Simplifying Entrepreneurial Funding- Knowing Where To Dig And Hunt For The Moolah

Posted on February 17, 2011 in Business and Economy, Entrepreneurship

By Soumit Saha:

I want to open up a restaurant — Show me the Money! I want to launch my clothes line — Show me the Money! We want to invest in a business together — (you know) Show me the Money!

So where do you get the money to start off your business. Many young people today have the chutzpah, the passion to do something — to work on their ideas. A very new league of student entrepreneurs who start off early is slowly building and all of it has taken off from, none other than the story of Mark Zuckerberg (the Facebook guy). Such breed of fledgling businessmen and women are always in need of that initial monetary push, that support that could lift them to stable sustainable grounds. But where will this windfall money come from. Well to start off on our gyaan, this windfall money is called Seed Funding by the people in suits.
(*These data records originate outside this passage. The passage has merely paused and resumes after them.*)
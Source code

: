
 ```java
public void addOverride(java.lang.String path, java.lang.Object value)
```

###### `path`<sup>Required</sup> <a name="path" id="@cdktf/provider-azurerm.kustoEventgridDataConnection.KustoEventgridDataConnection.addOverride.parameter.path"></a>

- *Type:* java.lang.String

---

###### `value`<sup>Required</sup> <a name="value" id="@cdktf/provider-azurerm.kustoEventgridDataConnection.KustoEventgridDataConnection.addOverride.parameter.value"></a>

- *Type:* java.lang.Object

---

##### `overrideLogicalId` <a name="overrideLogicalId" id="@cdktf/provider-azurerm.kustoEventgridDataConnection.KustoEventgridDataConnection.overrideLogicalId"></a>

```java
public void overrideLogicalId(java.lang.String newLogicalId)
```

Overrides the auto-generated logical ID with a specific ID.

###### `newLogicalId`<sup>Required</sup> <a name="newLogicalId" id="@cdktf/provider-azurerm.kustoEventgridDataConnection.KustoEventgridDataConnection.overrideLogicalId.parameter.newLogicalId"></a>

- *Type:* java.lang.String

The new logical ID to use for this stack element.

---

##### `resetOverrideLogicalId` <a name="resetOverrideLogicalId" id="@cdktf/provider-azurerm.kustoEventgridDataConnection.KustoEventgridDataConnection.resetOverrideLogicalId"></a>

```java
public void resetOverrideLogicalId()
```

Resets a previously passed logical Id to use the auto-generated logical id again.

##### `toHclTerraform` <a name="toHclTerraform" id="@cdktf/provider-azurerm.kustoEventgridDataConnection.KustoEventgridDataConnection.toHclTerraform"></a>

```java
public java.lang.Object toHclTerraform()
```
But the question remains, where do we get this from. The answer lies in two broad categories- Equity Funding and Debt Funding. And explaining these two in a manner we can all converse in is my motto behind this article. After all, we’ve always wondered “what if I were to start something of my own, who would Show me the Money!!”
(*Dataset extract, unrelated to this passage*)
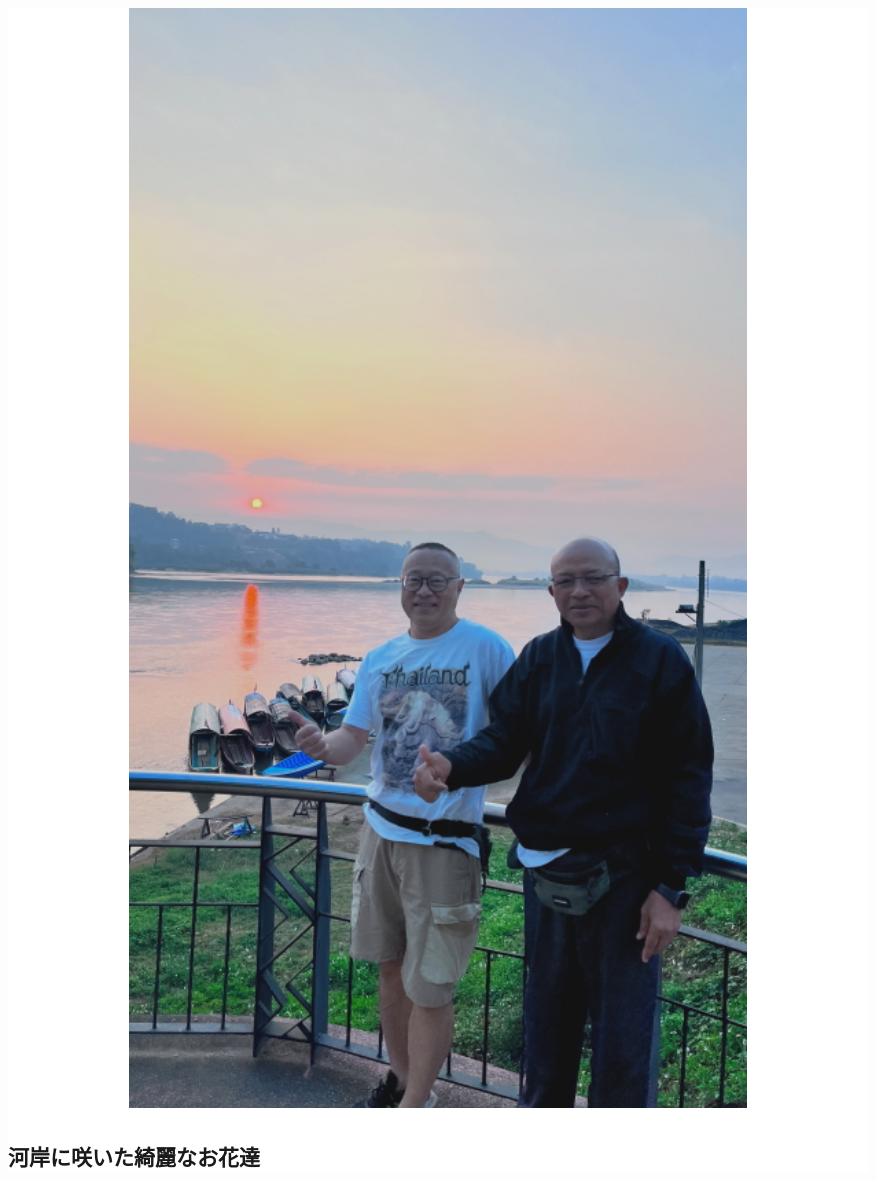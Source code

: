 <a href="20240111_032.JPG" data-lightbox="abc"><img src="20240111_032.JPG" alt="サンプル画像" width="900" /></a>
<h2><span class="yellow">河岸に咲いた綺麗なお花達</span></h2>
Alright so you have the Business plan ready, have done your homework for a limited timeline in future, now its time to go looking for the Moolah.
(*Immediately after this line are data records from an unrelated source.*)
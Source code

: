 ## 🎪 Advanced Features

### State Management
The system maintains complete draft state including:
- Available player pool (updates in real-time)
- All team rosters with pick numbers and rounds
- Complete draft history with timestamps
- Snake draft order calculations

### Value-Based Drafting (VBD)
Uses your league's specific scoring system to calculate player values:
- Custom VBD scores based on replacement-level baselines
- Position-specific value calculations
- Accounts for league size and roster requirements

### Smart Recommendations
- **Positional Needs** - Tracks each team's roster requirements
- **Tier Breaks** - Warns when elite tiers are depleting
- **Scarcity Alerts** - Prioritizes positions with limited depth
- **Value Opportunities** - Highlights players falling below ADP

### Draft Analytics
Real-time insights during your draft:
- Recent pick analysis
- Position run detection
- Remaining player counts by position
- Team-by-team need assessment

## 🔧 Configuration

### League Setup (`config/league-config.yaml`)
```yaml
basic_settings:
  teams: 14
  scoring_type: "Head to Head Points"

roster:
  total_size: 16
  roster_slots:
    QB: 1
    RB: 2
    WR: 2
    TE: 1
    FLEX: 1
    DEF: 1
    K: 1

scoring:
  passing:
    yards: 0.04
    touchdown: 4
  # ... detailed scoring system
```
Let me introduce you to my first friend, Equity Funding. We all know mum, dad, family and friends come to rescue when we need money. But whether they want to loan you the money in want of getting it it back or want to invest with you in your idea that they believe is worthwhile. Well the latter is equity funding and the former is debt funding. Let’s explore a little bit more.

You want to open a restaurant, your friends says he’ll invest around fifty percent of what you need in terms of the cost for land, furniture and other cost prices. Now this investment is equity based. Your friend owns half of your restaurant. Sure he’s a friend (a venture capitalist, an angel investor or may be just a friend indeed, no jargons for him now) but he has an equal say in your business matters as well as has a fifty percent stake to whatever profits you make. Now it seems like a shaky trade-off that you made doesn’t it. It’s to ponder over. Read on.

And what’s Debt Funding? Now say you took all the money from the bank as a loan, obviously you’d have to pay interests and declare some personal assets in the case of you not being able to pay off the loan on time. But this comes with full independence on business decisions and full share of your profit, so if you break even, you’ll truly be your own boss with no one to report or share your progress with business wise.

After having presented to you both sides of the coin, what would you say is a better alternative? Clearly if you and I had the answer to that question, we’d not be in need to read this article as a starter. What’s the right alternative or a mix is all about taking risks and counting your cards on the table.